В сентябре 1930 года от пневмонии и цирроза печени скончался Ф. Э. Смит. Природа наделила его крепким здоровьем, однако неправильный образ жизни с манерой «сжигать свечи с двух концов» разрушил даже этот титанический каркас. В насыщенной и долгой биографии Черчилля было множество эпизодов, когда он провожал в последний путь своих коллег, сторонников, друзей и родственников. Но случай со Смитом стоит особняком. Он называл Ф. Э. «величайшим другом», замечая, что на протяжении четверти века «наша дружба была безупречна». В некрологе для The Times он охарактеризовал Смита как «верного, преданного и доблестного друга, а также мудрого, эрудированного и восхитительного соратника», считая, что его уход является тяжелой потерей не только для родственников и близких друзей, но и для всей страны. В первую очередь это был жесткий удар и невосполнимая потеря для самого Черчилля. Среди всех его друзей Смит был одним из немногих, если не единственным, кого он воспринимал как равного – по интеллекту, способностям, силе характера, возможностям и потенциалу. Он будет так нуждаться в нем в предстоящих баталиях, вынужденный теперь вести их в одиночестве. Не случайно, узнав о кончине Смита, он заплакал, повторяя весь вечер: «Я чувствую себя таким одиноким»{190}.
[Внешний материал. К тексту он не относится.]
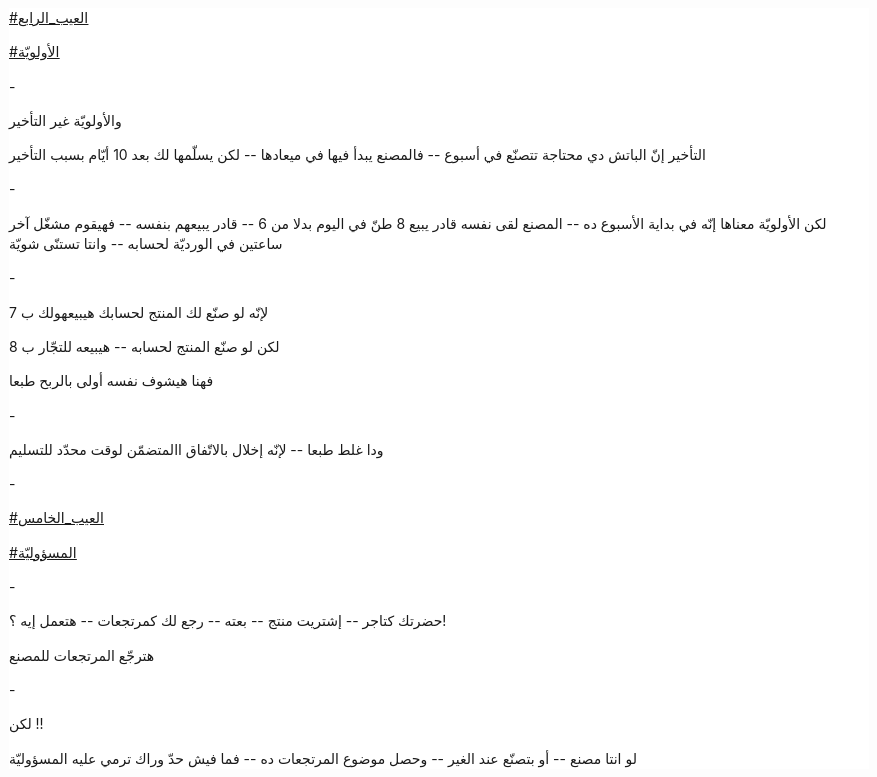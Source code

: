 [<u>\#العيب_الرابع</u>](https://www.facebook.com/hashtag/%D8%A7%D9%84%D8%B9%D9%8A%D8%A8_%D8%A7%D9%84%D8%B1%D8%A7%D8%A8%D8%B9?__eep__=6&__cft__%5b0%5d=AZWKfItBxFD_lc8Z0zbJUlVV8b5HVBpP6JIUt1R5pL1PimGDCoXbMRWXRsNTQavHJOo3Mqb9SLHEZQsYhpakWbFlTpesmT9EAziGokLZV7TcRvUlLLDUqcnTIMKGhMhnW8ewJ-qOtEJBhs5dGYnokb2hD5ChhOgr8ReYf5j3drvBhZ4slCKHiLMPWHIpoIVhdKk&__tn__=*NK-R)

[<u>\#الأولويّة</u>](https://www.facebook.com/hashtag/%D8%A7%D9%84%D8%A3%D9%88%D9%84%D9%88%D9%8A%D9%91%D8%A9?__eep__=6&__cft__%5b0%5d=AZWKfItBxFD_lc8Z0zbJUlVV8b5HVBpP6JIUt1R5pL1PimGDCoXbMRWXRsNTQavHJOo3Mqb9SLHEZQsYhpakWbFlTpesmT9EAziGokLZV7TcRvUlLLDUqcnTIMKGhMhnW8ewJ-qOtEJBhs5dGYnokb2hD5ChhOgr8ReYf5j3drvBhZ4slCKHiLMPWHIpoIVhdKk&__tn__=*NK-R)

\-

والأولويّة غير التأخير

التأخير إنّ الباتش دي محتاجة تتصنّع في أسبوع -- فالمصنع
يبدأ فيها في ميعادها -- لكن يسلّمها لك بعد 10 أيّام بسبب التأخير

\-

لكن الأولويّة معناها إنّه في بداية الأسبوع ده -- المصنع
لقى نفسه قادر يبيع 8 طنّ في اليوم بدلا من 6 -- قادر يبيعهم بنفسه --
فهيقوم مشغّل آخر ساعتين في الورديّة لحسابه -- وانتا تستنّى شويّة

\-

لإنّه لو صنّع لك المنتج لحسابك هيبيعهولك ب 7

لكن لو صنّع المنتج لحسابه -- هيبيعه للتجّار ب 8

فهنا هيشوف نفسه أولى بالربح طبعا

\-

ودا غلط طبعا -- لإنّه إخلال بالاتّفاق االمتضمّن لوقت محدّد
للتسليم

\-

[<u>\#العيب_الخامس</u>](https://www.facebook.com/hashtag/%D8%A7%D9%84%D8%B9%D9%8A%D8%A8_%D8%A7%D9%84%D8%AE%D8%A7%D9%85%D8%B3?__eep__=6&__cft__%5b0%5d=AZWKfItBxFD_lc8Z0zbJUlVV8b5HVBpP6JIUt1R5pL1PimGDCoXbMRWXRsNTQavHJOo3Mqb9SLHEZQsYhpakWbFlTpesmT9EAziGokLZV7TcRvUlLLDUqcnTIMKGhMhnW8ewJ-qOtEJBhs5dGYnokb2hD5ChhOgr8ReYf5j3drvBhZ4slCKHiLMPWHIpoIVhdKk&__tn__=*NK-R)

[<u>\#المسؤوليّة</u>](https://www.facebook.com/hashtag/%D8%A7%D9%84%D9%85%D8%B3%D8%A4%D9%88%D9%84%D9%8A%D9%91%D8%A9?__eep__=6&__cft__%5b0%5d=AZWKfItBxFD_lc8Z0zbJUlVV8b5HVBpP6JIUt1R5pL1PimGDCoXbMRWXRsNTQavHJOo3Mqb9SLHEZQsYhpakWbFlTpesmT9EAziGokLZV7TcRvUlLLDUqcnTIMKGhMhnW8ewJ-qOtEJBhs5dGYnokb2hD5ChhOgr8ReYf5j3drvBhZ4slCKHiLMPWHIpoIVhdKk&__tn__=*NK-R)

\-

حضرتك كتاجر -- إشتريت منتج -- بعته -- رجع لك كمرتجعات --
هتعمل إيه ؟!

هترجّع المرتجعات للمصنع

\-

لكن !!

لو انتا مصنع -- أو بتصنّع عند الغير -- وحصل موضوع
المرتجعات ده -- فما فيش حدّ وراك ترمي عليه المسؤوليّة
Кончина Смита совпала с дальнейшим развитием Индийского вопроса. В сентябре лейбористское правительство объявило, что на следующий месяц в Лондоне состоится конференция Круглого стола с участием руководства колонии и представителей метрополии. Черчилль, который всегда поддерживал переговоры, считая их лучшей альтернативой по сравнению с вооруженным конфликтом, на этот раз выступил против этого мероприятия. По его мнению, оно ослабит позиции Британии на субконтиненте с одновременным усилением положения тех, кто ратует за полную независимость, в первую очередь речь шла об ИНК и его лидере Мохандасе Ганди (1869–1948). Так и случилось, в Индии началась кампания общественного неповиновения с последовавшими за ней столкновениями и кровопролитием. «Не сулившая ничего хорошего» (по словам Черчилля) конференция начала свою работу в ноябре. Учитывая, что Ганди к тому времени находился под стражей, ИНК бойкотировал заседания. Несмотря на это, индийские представители чувствовали себя на конференции уверенно, настаивая на максимальном расширении полномочий самоуправления в кратчайшие сроки. Черчилль считал, что конференция ни к чему не приведет, поскольку отсутствие представителей ИНК попросту обесценит принятые решения.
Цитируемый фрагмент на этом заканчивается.